Ms. Zhuge Wenjing, was appointed as an Independent Non-executive Director of the Company on 28 May 2021 and is also a member of the Audit Committee of the Company. She obtained a Bachelor degree from Renmin University of China and a Master of Business Administration degree from each of the Kellogg School of Business at Northwestern University in the United States and the Hong Kong University of Science and Technology School respectively. She is currently a director of GLP China Holdings Limited (“GLP”) which is a public limited company incorporated in Hong Kong, an executive vice chairman of GLP China and the president of China at GLP Capital Partners, who is responsible for strategic planning, investment and financing, legal affairs, internal audit and human resources management in China. She has served as the co-president and chief financial officer of GLP China responsible for fund management, capital allocation, mergers and acquisitions and strategic cooperation in China, as well as financial and human resources management. Prior to joining GLP, Ms. Zhuge worked in Morgan Stanley Asset Management Company and Deloitte Touche Tohmatsu.

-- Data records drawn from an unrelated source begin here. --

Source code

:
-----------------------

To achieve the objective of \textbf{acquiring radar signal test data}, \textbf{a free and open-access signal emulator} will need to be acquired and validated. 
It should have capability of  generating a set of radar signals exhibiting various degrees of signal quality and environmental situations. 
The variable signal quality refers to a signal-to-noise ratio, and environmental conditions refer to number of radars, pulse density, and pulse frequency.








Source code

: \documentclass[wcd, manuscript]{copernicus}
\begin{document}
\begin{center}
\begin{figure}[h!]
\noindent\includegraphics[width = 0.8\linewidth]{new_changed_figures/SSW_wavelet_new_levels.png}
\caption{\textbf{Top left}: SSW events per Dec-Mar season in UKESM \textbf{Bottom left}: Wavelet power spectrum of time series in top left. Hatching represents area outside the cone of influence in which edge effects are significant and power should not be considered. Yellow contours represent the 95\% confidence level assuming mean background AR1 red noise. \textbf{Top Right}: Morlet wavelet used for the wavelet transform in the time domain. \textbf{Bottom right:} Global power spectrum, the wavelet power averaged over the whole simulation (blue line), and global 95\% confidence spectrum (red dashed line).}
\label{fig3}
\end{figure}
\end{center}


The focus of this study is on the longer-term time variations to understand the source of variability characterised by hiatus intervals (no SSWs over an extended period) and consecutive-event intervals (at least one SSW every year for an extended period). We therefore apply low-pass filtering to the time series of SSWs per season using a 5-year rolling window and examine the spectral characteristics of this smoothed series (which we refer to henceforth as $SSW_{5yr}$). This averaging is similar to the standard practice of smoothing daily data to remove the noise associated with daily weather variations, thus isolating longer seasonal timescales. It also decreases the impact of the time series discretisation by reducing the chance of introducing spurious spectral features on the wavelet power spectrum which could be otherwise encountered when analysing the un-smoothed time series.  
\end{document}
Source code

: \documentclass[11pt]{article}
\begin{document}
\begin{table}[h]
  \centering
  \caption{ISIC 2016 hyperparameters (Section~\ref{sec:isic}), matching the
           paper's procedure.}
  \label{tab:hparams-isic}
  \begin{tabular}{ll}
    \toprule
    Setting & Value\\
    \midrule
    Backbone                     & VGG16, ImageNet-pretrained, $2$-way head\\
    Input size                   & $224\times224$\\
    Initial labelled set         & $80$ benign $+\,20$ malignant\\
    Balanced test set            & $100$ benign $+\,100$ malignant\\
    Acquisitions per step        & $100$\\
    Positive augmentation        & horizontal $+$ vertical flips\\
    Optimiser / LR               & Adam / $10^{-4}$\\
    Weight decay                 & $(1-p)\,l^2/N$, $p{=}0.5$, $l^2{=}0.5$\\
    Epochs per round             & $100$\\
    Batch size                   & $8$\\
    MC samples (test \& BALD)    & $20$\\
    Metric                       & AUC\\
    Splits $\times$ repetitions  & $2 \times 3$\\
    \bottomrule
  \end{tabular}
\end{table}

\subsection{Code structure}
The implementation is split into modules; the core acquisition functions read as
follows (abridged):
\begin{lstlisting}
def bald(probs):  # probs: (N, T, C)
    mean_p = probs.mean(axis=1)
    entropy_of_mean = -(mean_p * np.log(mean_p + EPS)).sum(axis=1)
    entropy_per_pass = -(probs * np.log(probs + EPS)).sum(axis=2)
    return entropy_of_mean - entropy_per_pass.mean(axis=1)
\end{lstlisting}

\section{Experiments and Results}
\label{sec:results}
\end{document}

The Main responsibilities of Audit Committee (including):
To monitor the relationship with the auditors of the company;
Review interim and annual financial reports;
And review the company's financial reporting procedures and internal monitoring procedures.
The audit committee shall have the express power to investigate any matter in accordance with its terms of reference and to obtain external legal or other independent professional advice when necessary, as well as the support and assistance of employees, and to obtain reasonable resources for the proper performance of its duties.
The Main responsibilities of Nomination Committee include:
Review the structure, number and composition of the board of directors; To identify persons who are suitably qualified to act as directors and to nominate or advise the board of directors of such persons; To make recommendations to the board of directors on the appointment or reappointment of directors and the succession plan of directors; And evaluating the independence of independent non-executive directors. The nominating committee shall have the express power to solicit from its employees any information required in accordance with its terms of reference and to obtain independent professional advice from outside when necessary.
The main responsibilities of the Remuneration Committee include:
Make suggestions to the board of directors on the remuneration policies and structure of the company's directors and senior management; To determine the remuneration of individual executive directors and senior executives, and to make recommendations to the board on the remuneration of non-executive directors; To review and approve the compensation payable to the executive director and senior management, and the compensation arrangement for the dismissal or removal of the director due to his misconduct; And to ensure that no director or any of his associates may fix his own remuneration. The Remuneration Committee shall have the express power to solicit from its employees any information required in accordance with its terms of reference and to obtain independent professional advice from outside when necessary.